Krakow is both and exciting and busy place packed with both tourists and locals. The Rynek Glowny is the largest square in Europe and has an abundance of architectural wonders and street performances both traditional in nature, and modern western influence. We spent some time here just people watching and it was fascinating. Its hard to believe that every corner you turn, you see some cathedral or castle that dated back in the 11th, 12th, or 13th century. And it is still standing! Krakow evaded most of the bombings during the war, so many of the sites are still in natural form. It is such an amazing city to just walk around in. We were lucky enough to hit an antique market in Rynek Glowny that only happens twice a year. The biggest attraction here is Wawel Hill which contains Wawel Castle and Cathedral which are iconic symbols of Poland. This site used to be home for coronations and burials of Polish royalty.
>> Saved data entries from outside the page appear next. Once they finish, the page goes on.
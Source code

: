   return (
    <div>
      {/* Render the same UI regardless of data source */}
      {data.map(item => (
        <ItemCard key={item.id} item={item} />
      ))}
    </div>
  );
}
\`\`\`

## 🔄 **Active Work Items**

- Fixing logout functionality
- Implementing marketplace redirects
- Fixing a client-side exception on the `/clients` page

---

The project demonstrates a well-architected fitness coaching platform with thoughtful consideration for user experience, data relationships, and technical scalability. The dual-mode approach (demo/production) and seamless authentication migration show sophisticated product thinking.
Of course, with Mike's polish background, we had to try all the traditional polish food. The first night, we hit a local, yet a bit touristy, restaurant called Jama Michalika. It is decorated with antiques. The polish eat their biggest meal of the day between 2pm-5pm called Obiad. It is a traditional zupy followed by dania drugie (soup followed by main course). We tried barszcz (an offshoot of russian borscht), golacbki (which we got to compare to Mike's Mom's home cooking), pierogi, kielbasa, zurek, and there are kebab stations scattered throughout. Mom, sorry to say there was no comparison on the golacbki, even Amy liked it here!
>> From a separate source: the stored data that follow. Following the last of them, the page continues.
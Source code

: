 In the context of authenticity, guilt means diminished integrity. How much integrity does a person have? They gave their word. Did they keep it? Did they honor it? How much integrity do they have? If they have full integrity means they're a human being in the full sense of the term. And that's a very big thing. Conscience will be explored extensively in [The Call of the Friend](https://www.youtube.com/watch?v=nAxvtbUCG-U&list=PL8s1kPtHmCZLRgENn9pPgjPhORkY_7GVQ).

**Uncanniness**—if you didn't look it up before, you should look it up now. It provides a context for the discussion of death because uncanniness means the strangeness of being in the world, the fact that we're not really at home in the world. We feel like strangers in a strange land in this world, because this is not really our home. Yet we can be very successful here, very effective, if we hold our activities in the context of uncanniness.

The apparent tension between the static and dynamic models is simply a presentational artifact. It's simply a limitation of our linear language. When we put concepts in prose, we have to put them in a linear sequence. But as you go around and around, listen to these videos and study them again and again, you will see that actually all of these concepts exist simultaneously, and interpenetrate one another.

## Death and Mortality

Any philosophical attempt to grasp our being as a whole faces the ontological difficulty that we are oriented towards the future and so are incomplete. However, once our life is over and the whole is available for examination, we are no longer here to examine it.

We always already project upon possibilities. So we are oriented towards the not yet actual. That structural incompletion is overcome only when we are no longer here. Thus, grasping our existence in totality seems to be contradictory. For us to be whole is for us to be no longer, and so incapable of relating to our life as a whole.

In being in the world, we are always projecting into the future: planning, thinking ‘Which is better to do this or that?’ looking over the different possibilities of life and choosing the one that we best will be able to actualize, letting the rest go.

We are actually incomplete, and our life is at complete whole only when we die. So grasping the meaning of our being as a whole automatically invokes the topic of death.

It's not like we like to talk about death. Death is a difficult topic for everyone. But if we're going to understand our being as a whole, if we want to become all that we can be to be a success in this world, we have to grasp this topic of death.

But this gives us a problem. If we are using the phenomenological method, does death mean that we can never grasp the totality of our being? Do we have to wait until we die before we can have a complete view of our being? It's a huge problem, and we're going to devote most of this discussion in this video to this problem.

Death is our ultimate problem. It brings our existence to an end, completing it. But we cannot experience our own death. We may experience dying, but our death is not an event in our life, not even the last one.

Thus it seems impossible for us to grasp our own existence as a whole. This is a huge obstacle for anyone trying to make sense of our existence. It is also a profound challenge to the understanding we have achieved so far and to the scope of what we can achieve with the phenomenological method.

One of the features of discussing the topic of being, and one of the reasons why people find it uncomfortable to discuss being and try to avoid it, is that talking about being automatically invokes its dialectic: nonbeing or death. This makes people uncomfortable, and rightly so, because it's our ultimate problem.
Today was more depressing as we took a day trip to Oswiecim and Birkenau, better known as Auschwitz I and II. It was quite a sobering experience starting off with a 15-minute documentary followed by full tours of the barracks, gas chambers, and crematoriums. Amazing stories and amazing sites of these camps that took up over 400 hectacres. The famous Auschwitz I was actually much smaller than its partner Birkenau that was only 3km away. But Auschwitz I survived much of the architecture and barracks where Birkenau was destroyed by the Germans around liberation time. We learned quite a few stories about the people forced to live and die here. The Monument erected in memory of the Prisoners of Auschwitz & Birkenau is subtle and in the back of Birkenau next to the crematorium and gas chambers. There are plaques in 20 languages to represent the prisoners of these camps. Above the plaques represent tombstones from the cultures of these people. The tall structure represents the chimney of the crematorium with the darker stone in front representing the execution wall. In front of this tall structure is the symbol of people falling over dying in the gas chamber and others crawling over them, piling up, trying to reach the top which they thought was fresh air. It is a beautiful monument that describes these camps very well.
Krakow is the farthest east in Europe we will travel, and from here we will re-route and head down south to the High Tatra Mountains on the Polish/Slovak border. These mountains are supposed to be beautiful. We will head toward the polish town of Zakopane and cross by foot into Slovakia toward a town called Stary Smokovec. It will be nice to get out of the city.